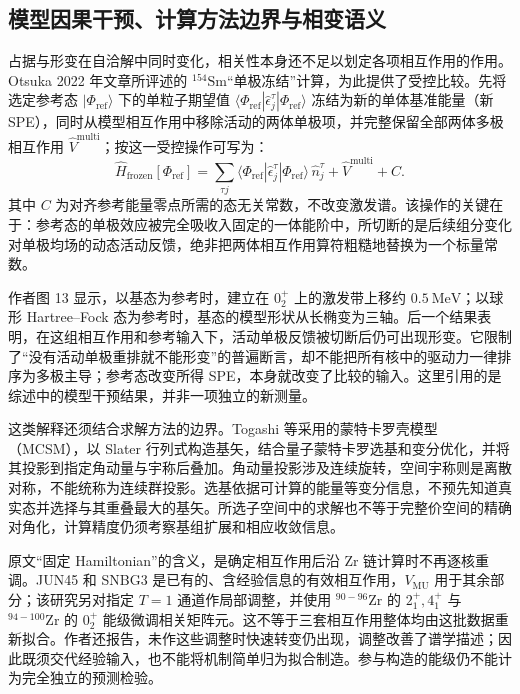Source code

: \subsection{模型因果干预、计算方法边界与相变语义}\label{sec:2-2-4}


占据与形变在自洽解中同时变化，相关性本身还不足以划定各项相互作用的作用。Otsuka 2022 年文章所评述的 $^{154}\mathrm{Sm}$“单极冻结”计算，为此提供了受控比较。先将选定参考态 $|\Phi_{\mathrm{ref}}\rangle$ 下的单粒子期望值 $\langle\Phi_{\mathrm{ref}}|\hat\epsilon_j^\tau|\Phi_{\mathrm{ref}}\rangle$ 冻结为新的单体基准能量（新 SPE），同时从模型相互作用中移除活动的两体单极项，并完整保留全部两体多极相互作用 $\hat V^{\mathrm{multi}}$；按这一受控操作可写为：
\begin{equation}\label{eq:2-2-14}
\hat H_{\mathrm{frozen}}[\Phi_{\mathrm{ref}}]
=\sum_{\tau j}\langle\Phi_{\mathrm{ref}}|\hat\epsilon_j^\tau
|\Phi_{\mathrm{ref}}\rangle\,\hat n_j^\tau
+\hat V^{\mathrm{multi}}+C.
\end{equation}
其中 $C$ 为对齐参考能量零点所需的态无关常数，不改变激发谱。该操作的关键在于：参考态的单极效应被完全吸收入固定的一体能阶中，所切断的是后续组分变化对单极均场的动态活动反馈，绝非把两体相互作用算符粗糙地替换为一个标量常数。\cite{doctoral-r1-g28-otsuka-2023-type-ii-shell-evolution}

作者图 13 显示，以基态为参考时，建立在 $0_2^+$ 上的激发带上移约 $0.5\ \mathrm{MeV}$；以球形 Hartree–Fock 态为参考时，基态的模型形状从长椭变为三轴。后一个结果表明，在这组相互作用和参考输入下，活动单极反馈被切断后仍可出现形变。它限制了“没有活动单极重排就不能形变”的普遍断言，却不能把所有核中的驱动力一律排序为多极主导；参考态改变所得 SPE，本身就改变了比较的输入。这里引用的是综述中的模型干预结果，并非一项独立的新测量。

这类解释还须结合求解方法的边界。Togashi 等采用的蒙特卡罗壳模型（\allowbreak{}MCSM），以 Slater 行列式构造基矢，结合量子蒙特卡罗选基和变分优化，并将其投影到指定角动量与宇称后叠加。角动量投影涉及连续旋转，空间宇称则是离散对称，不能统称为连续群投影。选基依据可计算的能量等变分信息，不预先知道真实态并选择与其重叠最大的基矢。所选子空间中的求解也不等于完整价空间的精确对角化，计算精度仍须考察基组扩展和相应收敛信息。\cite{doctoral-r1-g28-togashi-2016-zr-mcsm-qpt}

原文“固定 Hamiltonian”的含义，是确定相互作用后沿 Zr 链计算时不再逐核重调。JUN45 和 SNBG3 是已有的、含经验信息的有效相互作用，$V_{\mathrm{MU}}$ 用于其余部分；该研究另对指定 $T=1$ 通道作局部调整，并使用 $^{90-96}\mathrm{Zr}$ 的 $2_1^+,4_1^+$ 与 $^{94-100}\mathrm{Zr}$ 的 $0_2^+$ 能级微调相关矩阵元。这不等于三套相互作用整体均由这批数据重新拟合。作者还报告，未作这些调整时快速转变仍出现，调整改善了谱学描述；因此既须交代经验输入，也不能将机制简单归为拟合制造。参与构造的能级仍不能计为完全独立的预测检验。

^^^^^^^^^^^^^^^^

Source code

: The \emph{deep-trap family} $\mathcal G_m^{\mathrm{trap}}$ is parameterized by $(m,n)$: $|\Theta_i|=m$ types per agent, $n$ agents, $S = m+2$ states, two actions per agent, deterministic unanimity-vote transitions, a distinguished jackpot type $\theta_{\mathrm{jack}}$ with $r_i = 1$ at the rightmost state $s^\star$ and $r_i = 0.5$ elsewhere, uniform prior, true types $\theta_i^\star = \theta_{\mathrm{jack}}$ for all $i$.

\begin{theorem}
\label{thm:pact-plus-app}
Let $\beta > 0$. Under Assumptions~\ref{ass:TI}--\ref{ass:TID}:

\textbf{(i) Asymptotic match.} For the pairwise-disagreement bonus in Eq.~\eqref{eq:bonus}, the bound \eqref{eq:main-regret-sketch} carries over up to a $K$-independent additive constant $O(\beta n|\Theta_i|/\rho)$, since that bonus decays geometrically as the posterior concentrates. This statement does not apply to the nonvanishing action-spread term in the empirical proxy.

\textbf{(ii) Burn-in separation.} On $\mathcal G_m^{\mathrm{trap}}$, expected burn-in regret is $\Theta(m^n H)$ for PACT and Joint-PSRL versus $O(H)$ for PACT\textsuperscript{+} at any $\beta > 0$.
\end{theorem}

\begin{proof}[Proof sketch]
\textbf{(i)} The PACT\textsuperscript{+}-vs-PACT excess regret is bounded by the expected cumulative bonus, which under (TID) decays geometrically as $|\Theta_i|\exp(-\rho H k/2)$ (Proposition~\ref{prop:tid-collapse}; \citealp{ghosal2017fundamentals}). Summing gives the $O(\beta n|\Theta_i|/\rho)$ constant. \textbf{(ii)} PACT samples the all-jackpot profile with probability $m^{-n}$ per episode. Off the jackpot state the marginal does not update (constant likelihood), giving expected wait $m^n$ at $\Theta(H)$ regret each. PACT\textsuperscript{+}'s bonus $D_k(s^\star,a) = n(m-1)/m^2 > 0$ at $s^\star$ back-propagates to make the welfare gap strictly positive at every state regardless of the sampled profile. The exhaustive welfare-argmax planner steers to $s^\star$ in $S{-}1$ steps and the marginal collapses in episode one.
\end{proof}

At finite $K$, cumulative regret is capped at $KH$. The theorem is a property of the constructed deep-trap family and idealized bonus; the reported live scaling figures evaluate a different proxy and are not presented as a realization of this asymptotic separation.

^^^^^^^^^^^^^^^^

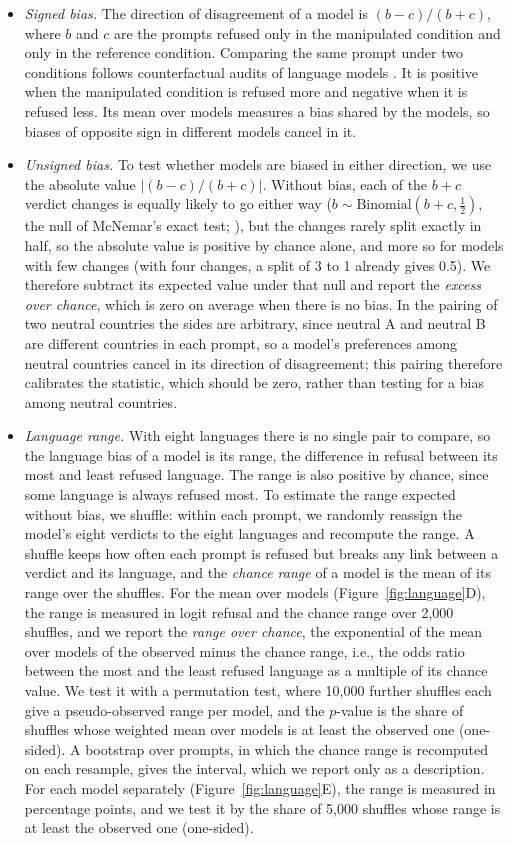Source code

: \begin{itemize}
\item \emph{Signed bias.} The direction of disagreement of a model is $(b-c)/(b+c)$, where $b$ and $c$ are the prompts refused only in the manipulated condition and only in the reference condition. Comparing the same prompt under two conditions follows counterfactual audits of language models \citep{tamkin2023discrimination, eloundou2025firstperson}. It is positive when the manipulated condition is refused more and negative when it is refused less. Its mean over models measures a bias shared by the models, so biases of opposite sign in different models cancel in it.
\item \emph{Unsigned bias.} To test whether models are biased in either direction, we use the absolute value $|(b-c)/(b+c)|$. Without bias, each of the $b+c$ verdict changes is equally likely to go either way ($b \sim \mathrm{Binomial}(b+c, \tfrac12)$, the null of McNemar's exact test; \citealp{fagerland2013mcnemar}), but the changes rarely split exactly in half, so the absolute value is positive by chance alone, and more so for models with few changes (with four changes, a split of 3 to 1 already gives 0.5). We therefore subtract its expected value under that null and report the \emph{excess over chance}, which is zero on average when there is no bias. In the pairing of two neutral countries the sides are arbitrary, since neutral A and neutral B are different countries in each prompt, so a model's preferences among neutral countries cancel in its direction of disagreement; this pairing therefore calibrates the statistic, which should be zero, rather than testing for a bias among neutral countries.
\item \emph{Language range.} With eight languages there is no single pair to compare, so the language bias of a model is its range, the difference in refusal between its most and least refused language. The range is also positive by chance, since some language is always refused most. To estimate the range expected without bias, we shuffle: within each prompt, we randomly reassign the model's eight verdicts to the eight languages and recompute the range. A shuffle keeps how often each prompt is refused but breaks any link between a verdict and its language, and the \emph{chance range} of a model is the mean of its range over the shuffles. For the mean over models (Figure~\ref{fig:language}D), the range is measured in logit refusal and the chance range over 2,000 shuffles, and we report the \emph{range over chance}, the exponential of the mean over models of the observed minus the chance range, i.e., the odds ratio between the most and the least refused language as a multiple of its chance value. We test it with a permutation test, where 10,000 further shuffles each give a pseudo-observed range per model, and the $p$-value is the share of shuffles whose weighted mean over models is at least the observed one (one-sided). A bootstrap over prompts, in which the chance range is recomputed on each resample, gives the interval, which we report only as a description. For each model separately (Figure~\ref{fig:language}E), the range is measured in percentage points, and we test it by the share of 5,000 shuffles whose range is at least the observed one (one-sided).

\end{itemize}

^^^^^^^^^^^^^^^^

→ Exercise requirements
Report all lines of the data above that include the string "equation".

→ Answer to the problem
\begin{equation}\label{eq:2-2-14}
\end{equation}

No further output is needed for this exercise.